• [To do]: Given the records below, would you repeat exactly the lines that begin at the one containing "- Division-by-zero protection" and end at the one containing "- Endpoint path", inclusive?

• [Dataset content]:
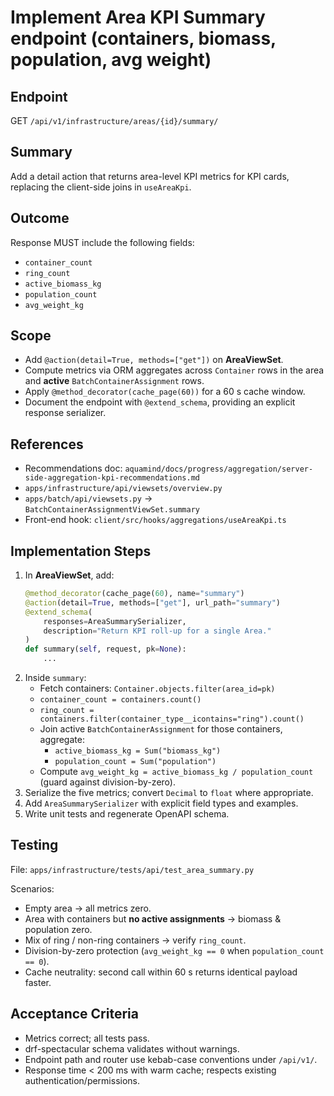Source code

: # Implement Area KPI Summary endpoint (containers, biomass, population, avg weight)

## Endpoint  
GET `/api/v1/infrastructure/areas/{id}/summary/`

## Summary  
Add a detail action that returns area-level KPI metrics for KPI cards, replacing the client-side joins in `useAreaKpi`.

## Outcome  
Response MUST include the following fields:  
- `container_count`  
- `ring_count`  
- `active_biomass_kg`  
- `population_count`  
- `avg_weight_kg`

## Scope  
- Add `@action(detail=True, methods=["get"])` on **AreaViewSet**.  
- Compute metrics via ORM aggregates across `Container` rows in the area and **active** `BatchContainerAssignment` rows.  
- Apply `@method_decorator(cache_page(60))` for a 60 s cache window.  
- Document the endpoint with `@extend_schema`, providing an explicit response serializer.

## References  
- Recommendations doc: `aquamind/docs/progress/aggregation/server-side-aggregation-kpi-recommendations.md`  
- `apps/infrastructure/api/viewsets/overview.py`  
- `apps/batch/api/viewsets.py` → `BatchContainerAssignmentViewSet.summary`  
- Front-end hook: `client/src/hooks/aggregations/useAreaKpi.ts`

## Implementation Steps  
1. In **AreaViewSet**, add:
   ```python
   @method_decorator(cache_page(60), name="summary")
   @action(detail=True, methods=["get"], url_path="summary")
   @extend_schema(
       responses=AreaSummarySerializer,
       description="Return KPI roll-up for a single Area."
   )
   def summary(self, request, pk=None):
       ...
   ```
2. Inside `summary`:
   - Fetch containers: `Container.objects.filter(area_id=pk)`  
   - `container_count = containers.count()`  
   - `ring_count = containers.filter(container_type__icontains="ring").count()`  
   - Join active `BatchContainerAssignment` for those containers, aggregate:  
     - `active_biomass_kg = Sum("biomass_kg")`  
     - `population_count = Sum("population")`  
   - Compute `avg_weight_kg = active_biomass_kg / population_count` (guard against division-by-zero).  
3. Serialize the five metrics; convert `Decimal` to `float` where appropriate.  
4. Add `AreaSummarySerializer` with explicit field types and examples.  
5. Write unit tests and regenerate OpenAPI schema.

## Testing  
File: `apps/infrastructure/tests/api/test_area_summary.py`

Scenarios:  
- Empty area → all metrics zero.  
- Area with containers but **no active assignments** → biomass & population zero.  
- Mix of ring / non-ring containers → verify `ring_count`.  
- Division-by-zero protection (`avg_weight_kg == 0` when `population_count == 0`).  
- Cache neutrality: second call within 60 s returns identical payload faster.

## Acceptance Criteria  
- Metrics correct; all tests pass.  
- drf-spectacular schema validates without warnings.  
- Endpoint path and router use kebab-case conventions under `/api/v1/`.  
- Response time < 200 ms with warm cache; respects existing authentication/permissions.
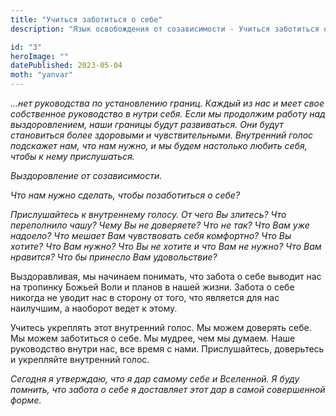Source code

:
 ```yaml
---
title: "Учиться заботиться о себе"
description: "Язык освобождения от созависимости - Учиться заботиться о себе"

id: "3"
heroImage: ""
datePublished: 2023-05-04
moth: "yanvar"
---
```


_…нет_ _руководства_ _по_ _установлению_ _границ._ _Каждый_ _из_ _нас_ _и_
_меет_ _свое_ _собственное_ _руководство_ _в_ _нутри_ _себя._ _Если_ _мы_
_продолжим_ _работу_ _над_ _выздоровлением,_ _наши_ _границы_ _будут_
_развиваться._ _Они_ _будут_ _становиться_ _более_ _здоровыми_ _и_
_чувствительными._ _Внутренний_ _голос_ _подскажет_ _нам,_ _что_ _нам_
_нужно,_ _и_ _мы_ _будем_ _настолько_ _любить_ _себя,_ _чтобы_ _к_ _нему_
_прислушаться._

_Выздоровление_ _от_ _созависимости._

_Что нам нужно сделать, чтобы позаботиться о себе?_

_Прислушайтесь к внутреннему голосу. От чего Вы злитесь? Что переполнило чашу?
Чему Вы не доверяете? Что не так?_ _Что Вам уже надоело? Что мешает Вам
чувствовать себя комфортно? Что Вы хотите? Что Вам нужно? Что Вы не хотите_ _и
что Вам не нужно? Что Вам нравится? Что бы принесло Вам удовольствие?_

Выздоравливая, мы начинаем понимать, что забота о себе выводит нас на тропинку
Божьей Воли и планов в нашей жизни. Забота о себе никогда не уводит нас в
сторону от того, что является для нас наилучшим, а наоборот ведет к этому.

Учитесь укреплять этот внутренний голос. Мы можем доверять себе. Мы можем
заботиться о себе. Мы мудрее, чем мы думаем. Наше руководство внутри нас, все
время с нами. Прислушайтесь, доверьтесь и укрепляйте внутренний голос.

_Сегодня_ _я_ _утверждаю,_ _что_ _я_ _дар_ _самому_ _себе_ _и_ _Вселенной._
_Я_ _буду_ _помнить,_ _что_ _забота_ _о_ _себе_ _я_ _доставляет_ _этот_ _дар_
_в_ _самой_ _совершенной_ _форме._
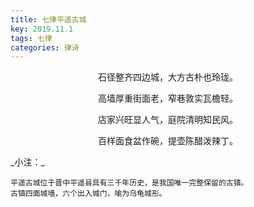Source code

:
 ```yaml
---
title: 七律平遥古城
key: 2019.11.1
tags: 七律
categories: 律诗
---
```


<p align="center">石径整齐四边城，大方古朴也玲珑。
</p>
<p align="center">高墙厚重街面老，窄巷敦实瓦檐轻。
</p>
<p align="center">店家兴旺显人气，庭院清明知民风。
</p>
<p align="center">百样面食盆作碗，提壶陈醋泼辣丁。
</p>
_小注：_

```
平遥古城位于晋中平遥县具有三千年历史，是我国唯一完整保留的古镇。
古镇四面城墙，六个出入城门，喻为乌龟城形。
```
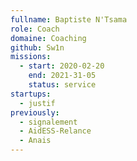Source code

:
 ```yaml
---
fullname: Baptiste N'Tsama
role: Coach
domaine: Coaching
github: Sw1n
missions:
  - start: 2020-02-20
    end: 2021-31-05
    status: service
startups:
  - justif
previously:
  - signalement
  - AidESS-Relance
  - Anais
---
```

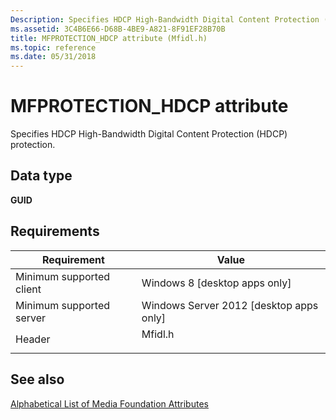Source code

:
 ```yaml
---
Description: Specifies HDCP High-Bandwidth Digital Content Protection (HDCP) protection.
ms.assetid: 3C4B6E66-D68B-4BE9-A821-8F91EF28B70B
title: MFPROTECTION_HDCP attribute (Mfidl.h)
ms.topic: reference
ms.date: 05/31/2018
---
```


# MFPROTECTION\_HDCP attribute

Specifies HDCP High-Bandwidth Digital Content Protection (HDCP) protection.

## Data type

**GUID**

## Requirements



| Requirement | Value |
|-------------------------------------|------------------------------------------------------------------------------------|
| Minimum supported client<br/> | Windows 8 \[desktop apps only\]<br/>                                         |
| Minimum supported server<br/> | Windows Server 2012 \[desktop apps only\]<br/>                               |
| Header<br/>                   | <dl> <dt>Mfidl.h</dt> </dl> |



## See also

<dl> <dt>

[Alphabetical List of Media Foundation Attributes](alphabetical-list-of-media-foundation-attributes.md)
</dt> </dl>

 

 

• [The answer]:
- Division-by-zero protection (`avg_weight_kg == 0` when `population_count == 0`).  
- Cache neutrality: second call within 60 s returns identical payload faster.

## Acceptance Criteria  
- Metrics correct; all tests pass.  
- drf-spectacular schema validates without warnings.  
- Endpoint path and router use kebab-case conventions under `/api/v1/`.  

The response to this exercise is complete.